- **Action item**: Go through the listing and pick out each line with the word "span" in it.
=-=-=
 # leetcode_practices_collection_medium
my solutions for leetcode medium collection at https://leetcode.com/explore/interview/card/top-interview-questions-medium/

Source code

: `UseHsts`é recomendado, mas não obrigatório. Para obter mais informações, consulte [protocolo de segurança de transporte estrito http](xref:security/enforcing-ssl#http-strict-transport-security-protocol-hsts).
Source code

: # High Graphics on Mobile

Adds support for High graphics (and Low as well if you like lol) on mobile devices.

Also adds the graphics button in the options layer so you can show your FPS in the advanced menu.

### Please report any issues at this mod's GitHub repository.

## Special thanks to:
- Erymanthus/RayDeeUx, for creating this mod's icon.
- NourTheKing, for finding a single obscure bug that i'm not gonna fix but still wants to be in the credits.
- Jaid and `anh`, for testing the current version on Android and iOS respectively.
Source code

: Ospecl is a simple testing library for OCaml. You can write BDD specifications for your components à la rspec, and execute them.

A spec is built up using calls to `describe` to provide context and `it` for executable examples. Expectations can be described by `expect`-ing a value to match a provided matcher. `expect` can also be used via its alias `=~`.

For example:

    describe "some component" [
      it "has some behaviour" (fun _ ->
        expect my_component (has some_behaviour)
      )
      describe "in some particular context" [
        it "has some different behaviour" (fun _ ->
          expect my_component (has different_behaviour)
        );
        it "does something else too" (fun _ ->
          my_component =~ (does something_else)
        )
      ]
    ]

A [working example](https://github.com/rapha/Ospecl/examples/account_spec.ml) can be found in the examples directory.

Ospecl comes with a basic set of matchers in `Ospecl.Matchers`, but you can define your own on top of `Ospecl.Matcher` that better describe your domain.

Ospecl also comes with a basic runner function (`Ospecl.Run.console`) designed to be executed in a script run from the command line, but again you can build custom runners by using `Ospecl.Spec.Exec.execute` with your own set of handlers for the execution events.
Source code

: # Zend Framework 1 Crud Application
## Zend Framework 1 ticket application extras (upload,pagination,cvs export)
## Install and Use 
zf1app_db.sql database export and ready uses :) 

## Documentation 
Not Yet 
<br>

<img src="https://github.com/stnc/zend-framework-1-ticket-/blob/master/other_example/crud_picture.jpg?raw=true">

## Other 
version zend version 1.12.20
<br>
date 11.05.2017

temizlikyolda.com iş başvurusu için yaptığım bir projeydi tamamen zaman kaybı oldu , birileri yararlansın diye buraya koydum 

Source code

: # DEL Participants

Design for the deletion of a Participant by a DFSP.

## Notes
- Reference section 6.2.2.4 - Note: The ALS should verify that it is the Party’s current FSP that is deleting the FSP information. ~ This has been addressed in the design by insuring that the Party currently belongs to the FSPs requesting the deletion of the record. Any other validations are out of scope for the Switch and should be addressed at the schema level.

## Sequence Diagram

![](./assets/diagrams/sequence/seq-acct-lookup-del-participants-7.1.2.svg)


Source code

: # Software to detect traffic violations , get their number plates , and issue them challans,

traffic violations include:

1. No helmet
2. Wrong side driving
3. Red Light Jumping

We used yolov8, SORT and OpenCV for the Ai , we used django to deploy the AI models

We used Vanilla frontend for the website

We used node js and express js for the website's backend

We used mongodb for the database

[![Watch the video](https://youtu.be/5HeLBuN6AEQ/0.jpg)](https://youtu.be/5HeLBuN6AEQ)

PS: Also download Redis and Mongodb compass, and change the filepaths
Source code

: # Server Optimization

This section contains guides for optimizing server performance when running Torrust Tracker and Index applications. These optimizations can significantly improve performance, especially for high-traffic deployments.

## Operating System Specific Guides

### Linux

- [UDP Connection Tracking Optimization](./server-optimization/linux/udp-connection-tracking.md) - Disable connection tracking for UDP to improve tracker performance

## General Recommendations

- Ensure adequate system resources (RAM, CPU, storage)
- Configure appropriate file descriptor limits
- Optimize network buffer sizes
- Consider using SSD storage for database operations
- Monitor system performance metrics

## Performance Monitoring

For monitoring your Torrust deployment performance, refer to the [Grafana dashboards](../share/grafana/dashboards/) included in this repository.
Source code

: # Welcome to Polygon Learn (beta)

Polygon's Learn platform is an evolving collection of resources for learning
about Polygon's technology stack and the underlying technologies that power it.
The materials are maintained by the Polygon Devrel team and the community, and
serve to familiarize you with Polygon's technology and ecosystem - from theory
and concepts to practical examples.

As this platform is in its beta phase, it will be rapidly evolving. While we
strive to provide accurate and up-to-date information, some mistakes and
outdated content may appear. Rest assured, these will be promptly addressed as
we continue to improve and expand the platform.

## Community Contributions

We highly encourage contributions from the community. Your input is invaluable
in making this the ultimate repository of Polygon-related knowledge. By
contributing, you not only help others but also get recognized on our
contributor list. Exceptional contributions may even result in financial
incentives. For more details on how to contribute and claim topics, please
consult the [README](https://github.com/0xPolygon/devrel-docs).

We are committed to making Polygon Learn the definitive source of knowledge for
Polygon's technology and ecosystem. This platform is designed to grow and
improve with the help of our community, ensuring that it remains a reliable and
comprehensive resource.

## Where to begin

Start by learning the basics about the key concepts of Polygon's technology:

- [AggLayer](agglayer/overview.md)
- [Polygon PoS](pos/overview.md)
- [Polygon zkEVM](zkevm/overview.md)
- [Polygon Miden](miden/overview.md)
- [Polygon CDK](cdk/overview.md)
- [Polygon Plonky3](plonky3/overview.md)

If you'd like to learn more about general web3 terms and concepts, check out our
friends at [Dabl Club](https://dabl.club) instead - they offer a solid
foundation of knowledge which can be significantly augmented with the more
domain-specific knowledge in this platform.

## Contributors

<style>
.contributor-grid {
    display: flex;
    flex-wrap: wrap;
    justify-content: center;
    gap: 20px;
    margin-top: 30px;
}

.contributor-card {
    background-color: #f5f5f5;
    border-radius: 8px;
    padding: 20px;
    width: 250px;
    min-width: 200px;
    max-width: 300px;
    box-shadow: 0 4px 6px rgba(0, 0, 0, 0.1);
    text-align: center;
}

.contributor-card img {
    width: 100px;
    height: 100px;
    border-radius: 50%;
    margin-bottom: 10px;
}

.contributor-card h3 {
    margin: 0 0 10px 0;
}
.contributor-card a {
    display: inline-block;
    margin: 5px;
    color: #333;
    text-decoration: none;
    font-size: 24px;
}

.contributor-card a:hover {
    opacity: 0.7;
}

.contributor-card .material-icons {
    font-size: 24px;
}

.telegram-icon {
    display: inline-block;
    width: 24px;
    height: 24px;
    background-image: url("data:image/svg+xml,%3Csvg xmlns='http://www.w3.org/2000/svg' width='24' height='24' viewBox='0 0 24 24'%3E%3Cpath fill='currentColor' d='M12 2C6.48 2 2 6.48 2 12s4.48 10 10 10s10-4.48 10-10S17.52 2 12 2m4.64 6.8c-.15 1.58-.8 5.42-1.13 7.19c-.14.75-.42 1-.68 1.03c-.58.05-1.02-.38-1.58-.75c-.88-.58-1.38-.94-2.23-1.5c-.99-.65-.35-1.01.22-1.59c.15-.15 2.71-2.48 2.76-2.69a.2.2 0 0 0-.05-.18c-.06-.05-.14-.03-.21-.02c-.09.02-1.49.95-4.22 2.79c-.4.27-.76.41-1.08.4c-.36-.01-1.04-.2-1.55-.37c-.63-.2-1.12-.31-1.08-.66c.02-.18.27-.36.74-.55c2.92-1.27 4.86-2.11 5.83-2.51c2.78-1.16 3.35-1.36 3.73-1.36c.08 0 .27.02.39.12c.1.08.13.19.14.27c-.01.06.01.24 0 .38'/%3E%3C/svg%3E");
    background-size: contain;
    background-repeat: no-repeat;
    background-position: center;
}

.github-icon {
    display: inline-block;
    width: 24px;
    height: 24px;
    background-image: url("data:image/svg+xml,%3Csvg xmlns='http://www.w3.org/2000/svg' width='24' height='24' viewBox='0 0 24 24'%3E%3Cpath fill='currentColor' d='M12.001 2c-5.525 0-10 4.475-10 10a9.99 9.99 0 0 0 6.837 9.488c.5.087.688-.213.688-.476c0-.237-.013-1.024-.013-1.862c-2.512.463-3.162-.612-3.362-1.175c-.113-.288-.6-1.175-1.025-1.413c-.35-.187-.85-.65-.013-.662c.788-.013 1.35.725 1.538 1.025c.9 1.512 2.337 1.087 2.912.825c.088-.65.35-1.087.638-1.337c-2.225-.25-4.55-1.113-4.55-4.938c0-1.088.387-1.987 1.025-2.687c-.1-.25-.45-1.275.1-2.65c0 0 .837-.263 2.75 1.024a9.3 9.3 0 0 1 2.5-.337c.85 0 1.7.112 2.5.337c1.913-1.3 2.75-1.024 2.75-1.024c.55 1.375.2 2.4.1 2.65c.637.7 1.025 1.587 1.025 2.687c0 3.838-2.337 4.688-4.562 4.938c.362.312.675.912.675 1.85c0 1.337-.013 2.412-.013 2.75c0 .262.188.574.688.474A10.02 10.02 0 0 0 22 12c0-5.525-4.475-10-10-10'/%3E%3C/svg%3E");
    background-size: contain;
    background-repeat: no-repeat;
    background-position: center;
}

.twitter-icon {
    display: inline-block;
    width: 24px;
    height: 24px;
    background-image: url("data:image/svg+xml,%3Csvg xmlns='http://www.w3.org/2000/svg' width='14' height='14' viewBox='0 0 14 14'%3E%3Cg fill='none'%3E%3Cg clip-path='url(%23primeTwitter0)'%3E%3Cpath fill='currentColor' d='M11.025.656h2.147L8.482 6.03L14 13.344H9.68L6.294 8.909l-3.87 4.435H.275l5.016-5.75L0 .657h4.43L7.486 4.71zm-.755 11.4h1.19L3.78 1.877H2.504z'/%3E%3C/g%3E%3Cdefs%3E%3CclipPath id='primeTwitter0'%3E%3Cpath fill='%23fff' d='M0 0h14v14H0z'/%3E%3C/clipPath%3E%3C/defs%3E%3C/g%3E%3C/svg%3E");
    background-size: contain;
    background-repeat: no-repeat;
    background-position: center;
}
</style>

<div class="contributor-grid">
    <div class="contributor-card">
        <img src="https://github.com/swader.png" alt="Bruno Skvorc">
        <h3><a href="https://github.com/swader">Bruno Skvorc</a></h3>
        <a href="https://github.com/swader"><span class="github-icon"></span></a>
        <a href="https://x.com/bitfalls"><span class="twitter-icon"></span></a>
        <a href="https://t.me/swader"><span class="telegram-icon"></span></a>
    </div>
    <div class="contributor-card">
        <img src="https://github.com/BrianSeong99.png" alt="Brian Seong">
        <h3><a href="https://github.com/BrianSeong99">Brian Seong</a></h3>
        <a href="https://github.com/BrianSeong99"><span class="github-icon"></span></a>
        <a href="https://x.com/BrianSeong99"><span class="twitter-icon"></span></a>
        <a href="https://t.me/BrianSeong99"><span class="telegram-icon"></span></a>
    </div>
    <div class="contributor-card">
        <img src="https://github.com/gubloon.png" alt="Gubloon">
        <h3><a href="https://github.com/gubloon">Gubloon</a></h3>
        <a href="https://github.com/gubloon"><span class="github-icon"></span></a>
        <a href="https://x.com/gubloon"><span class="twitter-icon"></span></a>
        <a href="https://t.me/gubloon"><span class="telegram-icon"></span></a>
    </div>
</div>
=-=-=
- **The completed task**:
        <a href="https://github.com/swader"><span class="github-icon"></span></a>
        <a href="https://x.com/bitfalls"><span class="twitter-icon"></span></a>
        <a href="https://t.me/swader"><span class="telegram-icon"></span></a>
        <a href="https://github.com/BrianSeong99"><span class="github-icon"></span></a>
        <a href="https://x.com/BrianSeong99"><span class="twitter-icon"></span></a>
        <a href="https://t.me/BrianSeong99"><span class="telegram-icon"></span></a>
        <a href="https://github.com/gubloon"><span class="github-icon"></span></a>
        <a href="https://x.com/gubloon"><span class="twitter-icon"></span></a>
        <a href="https://t.me/gubloon"><span class="telegram-icon"></span></a>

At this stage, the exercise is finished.